■ **WORK TO BE COMPLETED**:
Copy, exactly and without additions, every line in the records below from the one holding "To setup each" through the one holding "## Built With", both ends included.

■ **INFORMATION**:
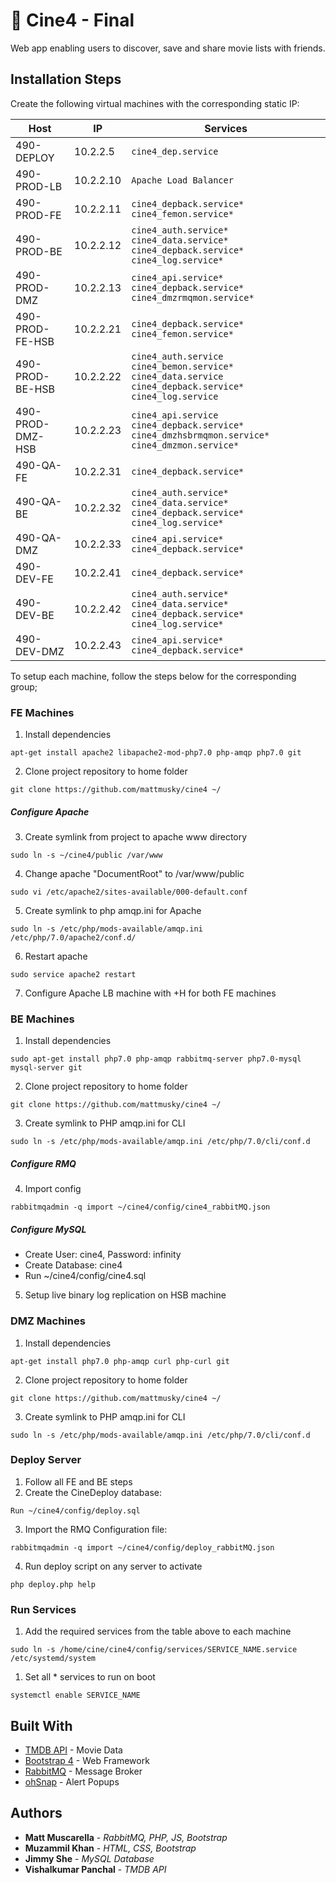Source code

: # 🎥 Cine4 - Final
Web app enabling users to discover, save and share movie lists with friends.

## Installation Steps

Create the following virtual machines with the corresponding static IP:

Host|IP|Services
-----|-----|-----
490-DEPLOY|10.2.2.5|`cine4_dep.service`
490-PROD-LB|10.2.2.10|`Apache Load Balancer`
490-PROD-FE|10.2.2.11|`cine4_depback.service* cine4_femon.service*`
490-PROD-BE|10.2.2.12|`cine4_auth.service* cine4_data.service* cine4_depback.service* cine4_log.service*`
490-PROD-DMZ|10.2.2.13|`cine4_api.service* cine4_depback.service* cine4_dmzrmqmon.service*`
490-PROD-FE-HSB|10.2.2.21|`cine4_depback.service* cine4_femon.service*`
490-PROD-BE-HSB|10.2.2.22|`cine4_auth.service cine4_bemon.service* cine4_data.service cine4_depback.service* cine4_log.service`
490-PROD-DMZ-HSB|10.2.2.23|`cine4_api.service cine4_depback.service* cine4_dmzhsbrmqmon.service* cine4_dmzmon.service*`
490-QA-FE|10.2.2.31|`cine4_depback.service*`
490-QA-BE|10.2.2.32|`cine4_auth.service* cine4_data.service* cine4_depback.service* cine4_log.service*`
490-QA-DMZ|10.2.2.33|`cine4_api.service* cine4_depback.service*`
490-DEV-FE|10.2.2.41|`cine4_depback.service*`
490-DEV-BE|10.2.2.42|`cine4_auth.service* cine4_data.service* cine4_depback.service* cine4_log.service*`
490-DEV-DMZ|10.2.2.43|`cine4_api.service* cine4_depback.service*`

To setup each machine, follow the steps below for the corresponding group;

### FE Machines
1. Install dependencies
```
apt-get install apache2 libapache2-mod-php7.0 php-amqp php7.0 git
```
2. Clone project repository to home folder
```
git clone https://github.com/mattmusky/cine4 ~/
```

##### Configure Apache
3. Create symlink from project to apache www directory
```
sudo ln -s ~/cine4/public /var/www
```
4. Change apache "DocumentRoot" to /var/www/public
```
sudo vi /etc/apache2/sites-available/000-default.conf
```
5. Create symlink to php amqp.ini for Apache
```
sudo ln -s /etc/php/mods-available/amqp.ini /etc/php/7.0/apache2/conf.d/
```
6. Restart apache
```
sudo service apache2 restart
```
7. Configure Apache LB machine with +H for both FE machines


### BE Machines
1. Install dependencies
```
sudo apt-get install php7.0 php-amqp rabbitmq-server php7.0-mysql mysql-server git
```
2. Clone project repository to home folder
```
git clone https://github.com/mattmusky/cine4 ~/
```
3. Create symlink to PHP amqp.ini for CLI
```
sudo ln -s /etc/php/mods-available/amqp.ini /etc/php/7.0/cli/conf.d
```
##### Configure RMQ
4. Import config
```
rabbitmqadmin -q import ~/cine4/config/cine4_rabbitMQ.json
```

##### Configure MySQL
  + Create User: cine4, Password: infinity
  + Create Database: cine4
  + Run ~/cine4/config/cine4.sql

5. Setup live binary log replication on HSB machine

### DMZ Machines
1. Install dependencies
```
apt-get install php7.0 php-amqp curl php-curl git
```
2. Clone project repository to home folder
```
git clone https://github.com/mattmusky/cine4 ~/
```
3. Create symlink to PHP amqp.ini for CLI
```
sudo ln -s /etc/php/mods-available/amqp.ini /etc/php/7.0/cli/conf.d
```

### Deploy Server
1. Follow all FE and BE steps
2. Create the CineDeploy database:
```
Run ~/cine4/config/deploy.sql
```
3. Import the RMQ Configuration file:
```
rabbitmqadmin -q import ~/cine4/config/deploy_rabbitMQ.json
```
4. Run deploy script on any server to activate
```
php deploy.php help
```

### Run Services
1. Add the required services from the table above to each machine
```
sudo ln -s /home/cine/cine4/config/services/SERVICE_NAME.service /etc/systemd/system
```
1. Set all * services to run on boot
```
systemctl enable SERVICE_NAME
```


## Built With
* [TMDB API](https://developers.themoviedb.org/4/getting-started) - Movie Data
* [Bootstrap 4](https://getbootstrap.com/) - Web Framework
* [RabbitMQ](https://www.rabbitmq.com/) - Message Broker
* [ohSnap](https://justindomingue.github.io/ohSnap/) - Alert Popups

## Authors

* **Matt Muscarella** - *RabbitMQ, PHP, JS, Bootstrap*
* **Muzammil Khan** - *HTML, CSS, Bootstrap*
* **Jimmy She** - *MySQL Database*
* **Vishalkumar Panchal** - *TMDB API*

■ **SOLUTION TO THE EXERCISE**:
To setup each machine, follow the steps below for the corresponding group;

### FE Machines
1. Install dependencies
```
apt-get install apache2 libapache2-mod-php7.0 php-amqp php7.0 git
```
2. Clone project repository to home folder
```
git clone https://github.com/mattmusky/cine4 ~/
```

##### Configure Apache
3. Create symlink from project to apache www directory
```
sudo ln -s ~/cine4/public /var/www
```
4. Change apache "DocumentRoot" to /var/www/public
```
sudo vi /etc/apache2/sites-available/000-default.conf
```
5. Create symlink to php amqp.ini for Apache
```
sudo ln -s /etc/php/mods-available/amqp.ini /etc/php/7.0/apache2/conf.d/
```
6. Restart apache
```
sudo service apache2 restart
```
7. Configure Apache LB machine with +H for both FE machines


### BE Machines
1. Install dependencies
```
sudo apt-get install php7.0 php-amqp rabbitmq-server php7.0-mysql mysql-server git
```
2. Clone project repository to home folder
```
git clone https://github.com/mattmusky/cine4 ~/
```
3. Create symlink to PHP amqp.ini for CLI
```
sudo ln -s /etc/php/mods-available/amqp.ini /etc/php/7.0/cli/conf.d
```
##### Configure RMQ
4. Import config
```
rabbitmqadmin -q import ~/cine4/config/cine4_rabbitMQ.json
```

##### Configure MySQL
  + Create User: cine4, Password: infinity
  + Create Database: cine4
  + Run ~/cine4/config/cine4.sql

5. Setup live binary log replication on HSB machine

### DMZ Machines
1. Install dependencies
```
apt-get install php7.0 php-amqp curl php-curl git
```
2. Clone project repository to home folder
```
git clone https://github.com/mattmusky/cine4 ~/
```
3. Create symlink to PHP amqp.ini for CLI
```
sudo ln -s /etc/php/mods-available/amqp.ini /etc/php/7.0/cli/conf.d
```

### Deploy Server
1. Follow all FE and BE steps
2. Create the CineDeploy database:
```
Run ~/cine4/config/deploy.sql
```
3. Import the RMQ Configuration file:
```
rabbitmqadmin -q import ~/cine4/config/deploy_rabbitMQ.json
```
4. Run deploy script on any server to activate
```
php deploy.php help
```

### Run Services
1. Add the required services from the table above to each machine
```
sudo ln -s /home/cine/cine4/config/services/SERVICE_NAME.service /etc/systemd/system
```
1. Set all * services to run on boot
```
systemctl enable SERVICE_NAME
```


## Built With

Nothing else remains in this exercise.